SUD Grinder Pump Fee Complaints Continue
by Leslie Lytle, Messenget Staff Writer
At the Feb. 24 Sewanee Utility District Board of Commissioners meeting, SUD customer Ron Summers appeared before the board a second time objecting to the grinder pump fees established by the board in November 2024. The $8 monthly fee for customers with grinder pumps offsets the cost of maintaining and replacing the pumps, $40,000 annually according to SUD Manager Ben Beavers. When Summers addressed the board in December of 2024, he lacked written evidence to document his claim that he was told when he paid for the pump and installation, cost $3,000, future maintenance and replacement costs would fall to SUD. At the Feb. 24 meeting, Summers came armed with a letter from SUD customer Marvin Pate supporting his argument that he should not be charged a monthly maintenance fee. Summers also cited former SUD manager Kevin Gilliam as being in full agreement.
When Summers bought his home in early 2000, a septic tank system handled waste. Regulations required Summers to connect to public sewer and to install a grinder pump. Beavers explained that for most of SUD’s 700 sewer customers, gravity flow sufficed to transport waste, but approximately 200 required a grinder pump to move waste to the main line.

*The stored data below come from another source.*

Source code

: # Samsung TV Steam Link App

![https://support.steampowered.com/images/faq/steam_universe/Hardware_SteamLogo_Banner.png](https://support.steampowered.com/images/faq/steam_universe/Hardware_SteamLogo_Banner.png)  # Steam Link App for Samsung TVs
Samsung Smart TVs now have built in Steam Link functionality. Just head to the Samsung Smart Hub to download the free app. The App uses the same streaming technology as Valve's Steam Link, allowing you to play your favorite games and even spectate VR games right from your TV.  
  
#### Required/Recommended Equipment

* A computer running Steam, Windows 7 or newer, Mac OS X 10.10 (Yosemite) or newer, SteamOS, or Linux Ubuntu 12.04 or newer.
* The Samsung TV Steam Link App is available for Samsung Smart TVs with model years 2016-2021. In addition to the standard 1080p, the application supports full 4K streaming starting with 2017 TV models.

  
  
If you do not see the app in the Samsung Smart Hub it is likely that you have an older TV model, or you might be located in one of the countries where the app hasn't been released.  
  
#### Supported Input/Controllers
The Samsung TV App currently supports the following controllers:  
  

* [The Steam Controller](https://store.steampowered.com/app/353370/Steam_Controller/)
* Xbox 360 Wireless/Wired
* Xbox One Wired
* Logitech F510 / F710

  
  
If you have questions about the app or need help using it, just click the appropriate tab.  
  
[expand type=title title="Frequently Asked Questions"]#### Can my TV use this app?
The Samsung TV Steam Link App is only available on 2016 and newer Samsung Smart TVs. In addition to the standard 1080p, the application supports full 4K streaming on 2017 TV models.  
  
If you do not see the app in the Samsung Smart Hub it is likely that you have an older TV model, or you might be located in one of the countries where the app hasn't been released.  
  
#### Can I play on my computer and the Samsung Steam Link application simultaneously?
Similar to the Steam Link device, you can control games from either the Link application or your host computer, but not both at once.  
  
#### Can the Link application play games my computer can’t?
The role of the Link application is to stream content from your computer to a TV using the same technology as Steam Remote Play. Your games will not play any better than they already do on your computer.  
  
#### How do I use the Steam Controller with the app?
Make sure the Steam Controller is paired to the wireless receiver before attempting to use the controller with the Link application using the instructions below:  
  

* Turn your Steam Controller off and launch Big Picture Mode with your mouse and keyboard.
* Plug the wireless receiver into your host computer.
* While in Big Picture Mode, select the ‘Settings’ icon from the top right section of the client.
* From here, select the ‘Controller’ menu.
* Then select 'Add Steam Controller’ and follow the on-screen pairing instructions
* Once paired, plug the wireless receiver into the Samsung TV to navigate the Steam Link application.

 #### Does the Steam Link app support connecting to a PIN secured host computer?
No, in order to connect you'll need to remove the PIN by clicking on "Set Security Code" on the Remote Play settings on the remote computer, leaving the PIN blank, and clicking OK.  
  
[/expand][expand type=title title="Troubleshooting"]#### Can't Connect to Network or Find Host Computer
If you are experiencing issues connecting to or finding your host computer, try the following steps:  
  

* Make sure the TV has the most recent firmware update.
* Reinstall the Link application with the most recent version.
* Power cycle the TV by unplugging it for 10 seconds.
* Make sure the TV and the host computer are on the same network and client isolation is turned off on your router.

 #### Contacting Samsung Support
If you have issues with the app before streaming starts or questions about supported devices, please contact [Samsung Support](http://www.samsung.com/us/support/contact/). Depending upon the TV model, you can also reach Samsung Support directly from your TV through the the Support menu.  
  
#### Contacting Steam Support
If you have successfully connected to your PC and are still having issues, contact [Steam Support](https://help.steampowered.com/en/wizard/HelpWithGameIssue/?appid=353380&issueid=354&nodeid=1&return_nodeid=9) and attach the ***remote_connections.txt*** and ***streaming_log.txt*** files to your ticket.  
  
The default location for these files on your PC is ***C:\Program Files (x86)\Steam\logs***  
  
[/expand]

Pate read about Summers’ initial complaint to the SUD board in the December 2024 Messenger and wrote to Beavers and the board confirming Summers’ argument that once he paid for the pump and installation, he would have no additional charges. “I support his statements,” Pate wrote, “as they exactly match the understanding that I was given when I was required to install a grinder pump at 692 Hat Rock Road, at the time I built a new house there around the year 2000.”
Pate cited Kevin Gilliam, then the SUD manager, as the person who made him aware of the terms of the arrangement. Summers recently met with Gilliam. Summers said Gilliam concurred with what he and Pate claimed and advised him, “Get the board to have a vote, and you can stop it.”
“We’re not unsympathetic,” said SUD Board President Charlie Smith. “State law says we have to operate at a profit. Either we have to go up on everybody or—.”
“Why don’t you do that?” Summers asked. “This is not my fault. I pay 25 percent extra for having a grinder pump when it was already paid for. If you have a problem with the money the pumps are costing, go up on everybody. I didn’t want that grinder pump. I was forced to get that grinder pump. It’s not fair me paying 25 percent more for my water.”
Summers cited other customers whose recollection of the agreement with SUD at the time of installing the pump matched his. He acknowledged several years ago SUD replaced his disabled pump at no cost to him. Beavers said new pumps cost $1,500-$1,600.
In regular business, new commissioner Amanda Bailey was sworn in to serve a four-year term. The board reelected Smith to serve as president and Clay Yeatman to serve as secretary for 2026.